== Records for the exercise ==

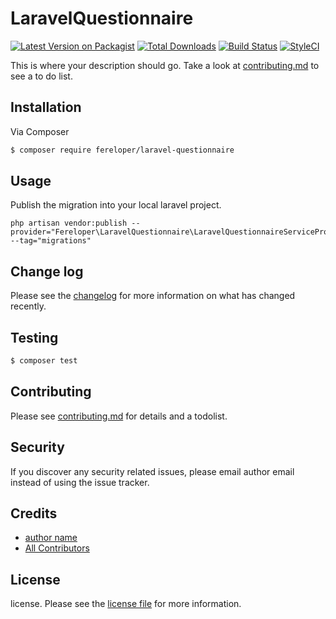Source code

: # LaravelQuestionnaire

[![Latest Version on Packagist][ico-version]][link-packagist]
[![Total Downloads][ico-downloads]][link-downloads]
[![Build Status][ico-travis]][link-travis]
[![StyleCI][ico-styleci]][link-styleci]

This is where your description should go. Take a look at [contributing.md](contributing.md) to see a to do list.

## Installation

Via Composer

``` bash
$ composer require fereloper/laravel-questionnaire
```

## Usage
Publish the migration into your local laravel project.
```
php artisan vendor:publish --provider="Fereloper\LaravelQuestionnaire\LaravelQuestionnaireServiceProvider" --tag="migrations"
```

## Change log

Please see the [changelog](changelog.md) for more information on what has changed recently.

## Testing

``` bash
$ composer test
```

## Contributing

Please see [contributing.md](contributing.md) for details and a todolist.

## Security

If you discover any security related issues, please email author email instead of using the issue tracker.

## Credits

- [author name][link-author]
- [All Contributors][link-contributors]

## License

license. Please see the [license file](license.md) for more information.

[ico-version]: https://img.shields.io/packagist/v/fereloper/laravel-questionnaire.svg?style=flat-square
[ico-downloads]: https://img.shields.io/packagist/dt/fereloper/laravel-questionnaire.svg?style=flat-square
[ico-travis]: https://img.shields.io/travis/fereloper/laravel-questionnaire/master.svg?style=flat-square
[ico-styleci]: https://styleci.io/repos/12345678/shield

[link-packagist]: https://packagist.org/packages/fereloper/laravel-questionnaire
[link-downloads]: https://packagist.org/packages/fereloper/laravel-questionnaire
[link-travis]: https://travis-ci.org/fereloper/laravel-questionnaire
[link-styleci]: https://styleci.io/repos/12345678
[link-author]: https://github.com/fereloper
[link-contributors]: ../../contributors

===

- [Work item]: Go through the data above and copy each line that holds the word "styleci".

- [Response for this exercise]:
[![StyleCI][ico-styleci]][link-styleci]
[ico-styleci]: https://styleci.io/repos/12345678/shield
[link-styleci]: https://styleci.io/repos/12345678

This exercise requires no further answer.